[Goal of the exercise]
Every line in the records below with the string "affine" is to be copied out.
*** Begin section ***
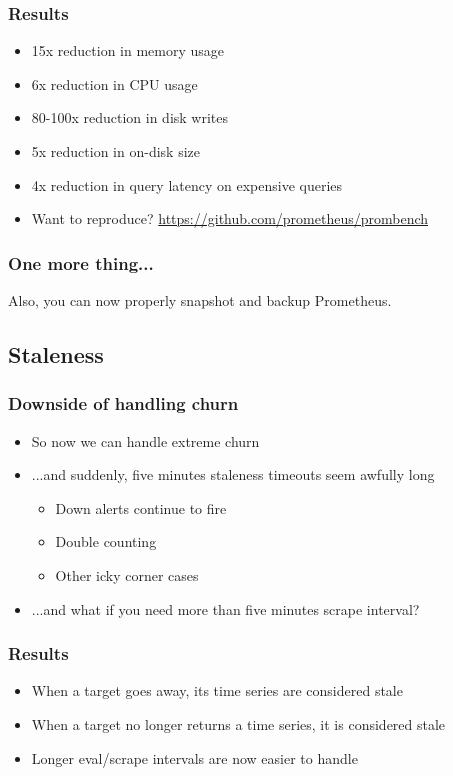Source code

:\documentclass[t]{beamer}
\begin{document}
\begin{frame}
	\frametitle{Results}
	\begin{itemize}
		\item 15x reduction in memory usage
		\item 6x reduction in CPU usage
		\item 80-100x reduction in disk writes
		\item 5x reduction in on-disk size
		\item 4x reduction in query latency on expensive queries
		\item Want to reproduce? \url{https://github.com/prometheus/prombench}
	\end{itemize}
\end{frame}

\begin{frame}
	\frametitle{One more thing...}
	\vfill
	Also, you can now properly snapshot and backup Prometheus.
	\vfill
\end{frame}


\subsection{Staleness}


\begin{frame}
	\frametitle{Downside of handling churn}
	\begin{itemize}
		\item So now we can handle extreme churn
		\item ...and suddenly, five minutes staleness timeouts seem awfully long
		\begin{itemize}
			\item Down alerts continue to fire
			\item Double counting
			\item Other icky corner cases
		\end{itemize}
		\item ...and what if you need more than five minutes scrape interval?
	\end{itemize}
\end{frame}

\begin{frame}
	\frametitle{Results}
	\begin{itemize}
		\item When a target goes away, its time series are considered stale
		\item When a target no longer returns a time series, it is considered stale
		\item Longer eval/scrape intervals are now easier to handle
	\end{itemize}
\end{frame}
\end{document}
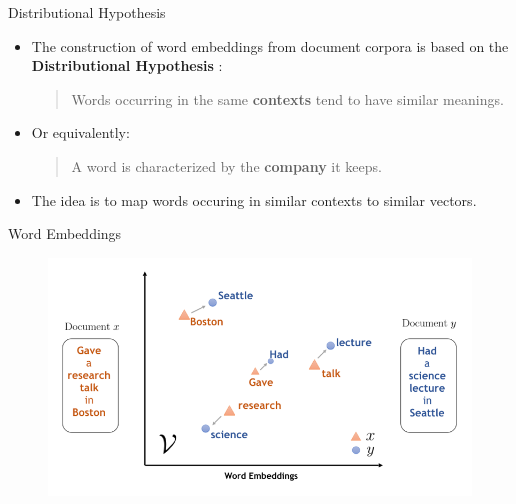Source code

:\documentclass[handout]{beamer}
\begin{document}
\begin{frame}{Distributional Hypothesis}
\begin{scriptsize}
\begin{itemize}
\item The construction of word embeddings from document corpora is based on the  \textbf{Distributional Hypothesis} \cite{harris1954}:
\begin{quote}
 Words occurring in the same \textbf{contexts} tend to have similar meanings.
\end{quote}

\item Or equivalently:
\begin{quote}
A word is characterized by the \textbf{company} it keeps.
\end{quote}


\item The idea is to map words occuring in similar contexts to similar vectors.

\end{itemize}
\end{scriptsize}
\end{frame}


\begin{frame}{Word Embeddings}
\begin{figure}[h]
  \includegraphics[scale=0.7]{pics/embeddings2.png}
\end{figure}



\end{frame}
\end{document}
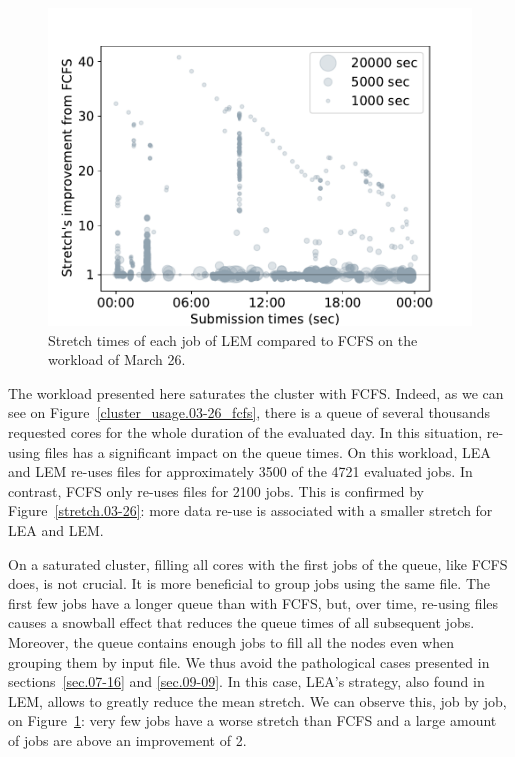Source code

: \documentclass[conference,10pt]{IEEEtran}
\begin{document}
\begin{figure}[t]\centering\includegraphics[width=0.9\linewidth]{../MBSS/plot/Stretch_times/Stretch_times_FCFS_LEM_2022-03-26->2022-03-26_V10000_450_128_32_256_4_1024.pdf}\caption{Stretch times of each job of LEM compared to FCFS on the workload of March 26.}\label{vs_fcfs_lem_03-26}\end{figure}

The workload presented here saturates the cluster with FCFS. 
Indeed, as we can see on Figure~\ref{cluster_usage.03-26_fcfs}, there is
a queue of several thousands requested cores
for the whole duration of the evaluated day.
In this situation, re-using files has a significant impact
on the queue times. 
On this workload, LEA and LEM re-uses files for approximately 3500
of the 4721 evaluated jobs. In contrast, FCFS only re-uses files for 2100 jobs.
This is confirmed by Figure~\ref{stretch.03-26}:
more data re-use is associated with a smaller stretch for LEA and LEM.

On a saturated cluster, filling all cores with the first jobs of the queue, like FCFS does, is not crucial.
It is more beneficial to group jobs using the same file.
The first few jobs have a longer queue than with FCFS,
but, over time, re-using files causes a snowball effect that reduces the 
queue times of all subsequent jobs.
Moreover, the queue contains enough jobs to fill all the nodes even when grouping them by input file.
We thus avoid the pathological cases presented in sections~\ref{sec.07-16} and \ref{sec.09-09}.
In this case, LEA's strategy, also found in LEM, allows to greatly reduce the mean stretch.
We can observe this, job by job, on Figure~\ref{vs_fcfs_lem_03-26}: very few jobs 
have a worse stretch than FCFS and a large amount of jobs are above an improvement of 2. 
\end{document}
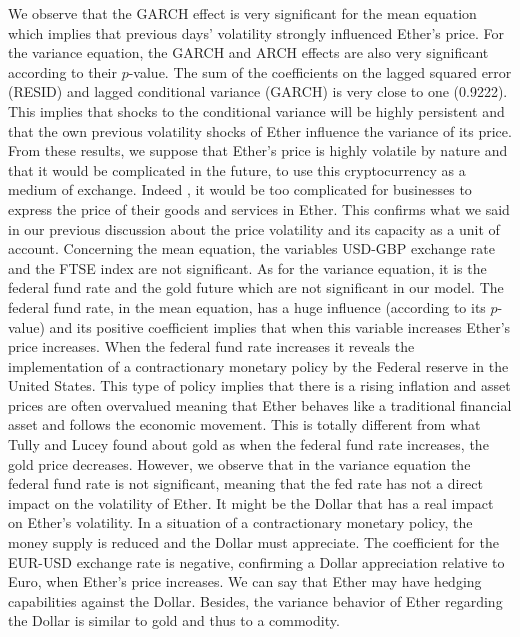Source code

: \documentclass[11pt]{report}
\begin{document}
We observe that the GARCH effect is very significant for the mean equation which implies that previous days’ volatility strongly influenced Ether’s price. For the variance equation, the GARCH and ARCH effects are also very significant according to their $p$-value. The sum of the coefficients on the lagged squared error (RESID) and lagged conditional variance (GARCH) is very close to one (0.9222). This implies that shocks to the conditional variance will be highly persistent and that the own previous volatility shocks of Ether influence the variance of its price. From these results, we suppose that Ether’s price is highly volatile by nature and that it would be complicated in the future, to use this cryptocurrency as a medium of exchange. Indeed , it would be too complicated for businesses to express the price of their goods and services in Ether. This confirms what we said in our previous discussion about the price volatility and its capacity as a unit of account. \newline
Concerning the mean equation, the variables USD-GBP exchange rate and the FTSE index are not significant. As for the variance equation, it is the federal fund rate and the gold future which are not significant in our model.\newline
The federal fund rate, in the mean equation, has a huge influence (according to its $p$-value) and its positive coefficient implies that when this variable increases  Ether’s price increases. When the federal fund rate increases it reveals the implementation of a contractionary monetary policy by the Federal reserve in the United States. This type of policy implies that there is a rising inflation and asset prices are often overvalued meaning that Ether behaves like a traditional financial asset and follows the economic movement. This is totally different from what Tully and Lucey found about gold as when the federal fund rate increases, the gold price decreases. However, we observe that in the variance equation the federal fund rate is not significant, meaning that the fed rate has not a direct impact on the volatility of Ether. It might be the Dollar that has a real impact on Ether’s volatility. In a situation of a contractionary monetary policy, the money supply is reduced and the Dollar must appreciate. The coefficient for the EUR-USD exchange rate is negative, confirming a Dollar appreciation relative to Euro, when Ether’s price increases. We can say that Ether may have hedging capabilities against the Dollar. Besides, the variance behavior of Ether regarding the Dollar is similar to gold and thus to a commodity.\newline 
\end{document}
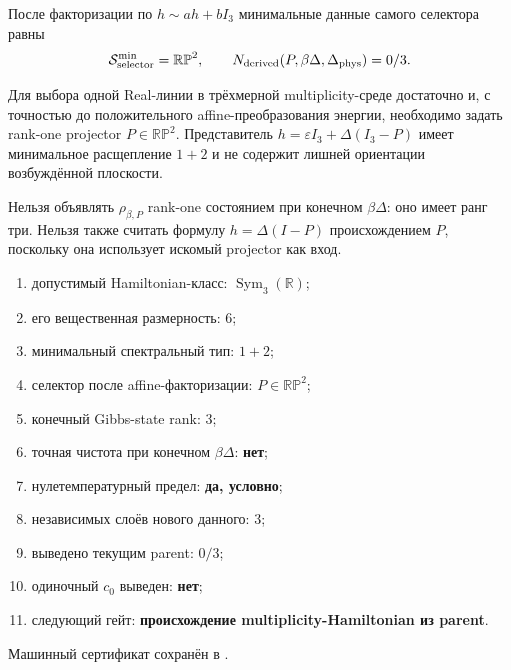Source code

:После факторизации по $h\sim ah+bI_3$ минимальные данные самого селектора
равны
\begin{equation}
 \mathcal S_{\rm selector}^{\min}=\mathbb{RP}^2,
 \qquad
 N_{\rm derived}(P,\beta\Delta,\Delta_{\rm phys})=0/3.
 \label{eq:v8-baryon-c0-minimal-hamiltonian-data-ledger}
\end{equation}

\begin{theorem}
Для выбора одной Real-линии в трёхмерной multiplicity-среде достаточно и,
с точностью до положительного affine-преобразования энергии, необходимо
задать rank-one projector $P\in\mathbb{RP}^2$. Представитель
$h=\varepsilon I_3+\Delta(I_3-P)$ имеет минимальное расщепление $1+2$ и не
содержит лишней ориентации возбуждённой плоскости.
\end{theorem}

\begin{nogocriterion}
Нельзя объявлять $\rho_{\beta,P}$ rank-one состоянием при конечном
$\beta\Delta$: оно имеет ранг три. Нельзя также считать формулу
$h=\Delta(I-P)$ происхождением $P$, поскольку она использует искомый
projector как вход.
\end{nogocriterion}

\begin{protocol}\begin{enumerate}
\item допустимый Hamiltonian-класс: \textbf{$\operatorname{Sym}_3(\mathbb R)$};
\item его вещественная размерность: \textbf{$6$};
\item минимальный спектральный тип: \textbf{$1+2$};
\item селектор после affine-факторизации: \textbf{$P\in\mathbb{RP}^2$};
\item конечный Gibbs-state rank: \textbf{$3$};
\item точная чистота при конечном $\beta\Delta$: \textbf{нет};
\item нулетемпературный предел: \textbf{да, условно};
\item независимых слоёв нового данного: \textbf{$3$};
\item выведено текущим parent: \textbf{$0/3$};
\item одиночный $c_0$ выведен: \textbf{нет};
\item следующий гейт: \textbf{происхождение multiplicity-Hamiltonian из parent}.
\end{enumerate}\end{protocol}

Машинный сертификат сохранён в
.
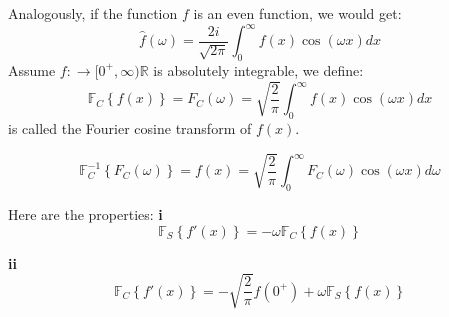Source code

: \documentclass[12pt]{article} %
\begin{document}
 Analogously, if the function $f$ is an even function, we would get:
 $$
 \hat{f}(\omega) = \frac{ 2i}{\sqrt{2 \pi}}\int_{0}^{\infty} f(x) \cos(\omega x) dx 
 $$
 Assume $f: \to [0^{+}, \infty) \mathbb{R} $ is absolutely integrable, we define:
 $$
\mathbb{F}_{C}\left\{ f(x) \right\} = F_{C}(\omega) = \sqrt{\frac{2}{\pi}} \int_{0}^{\infty} f(x) \cos (\omega x) dx
$$is called the Fourier cosine transform of $f (x)$.\par
$$
\mathbb{F}_{C}^{-1}\left\{ F_{C}(\omega) \right\} =f(x) =  \sqrt{\frac{2}{\pi}} \int_{0}^{\infty} F_{C}(\omega) \cos(\omega x) d \omega
$$\par
Here are the properties:
\textbf{i} 
$$
\mathbb{F}_{S} \left\{ f'(x) \right\} = -\omega \mathbb{F}_{C} \left\{ f(x) \right\}
$$\par
\textbf{ii}
$$
\mathbb{F}_{C} \left\{ f'(x) \right\} = -\sqrt{\frac{2}{\pi}} f(0^{+}) + \omega \mathbb{F}_{S} \left\{ f(x) \right\}
$$ 
\end{document}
*** End section ***
[Answer for the task]
с точностью до положительного affine-преобразования энергии, необходимо
\item селектор после affine-факторизации: \textbf{$P\in\mathbb{RP}^2$};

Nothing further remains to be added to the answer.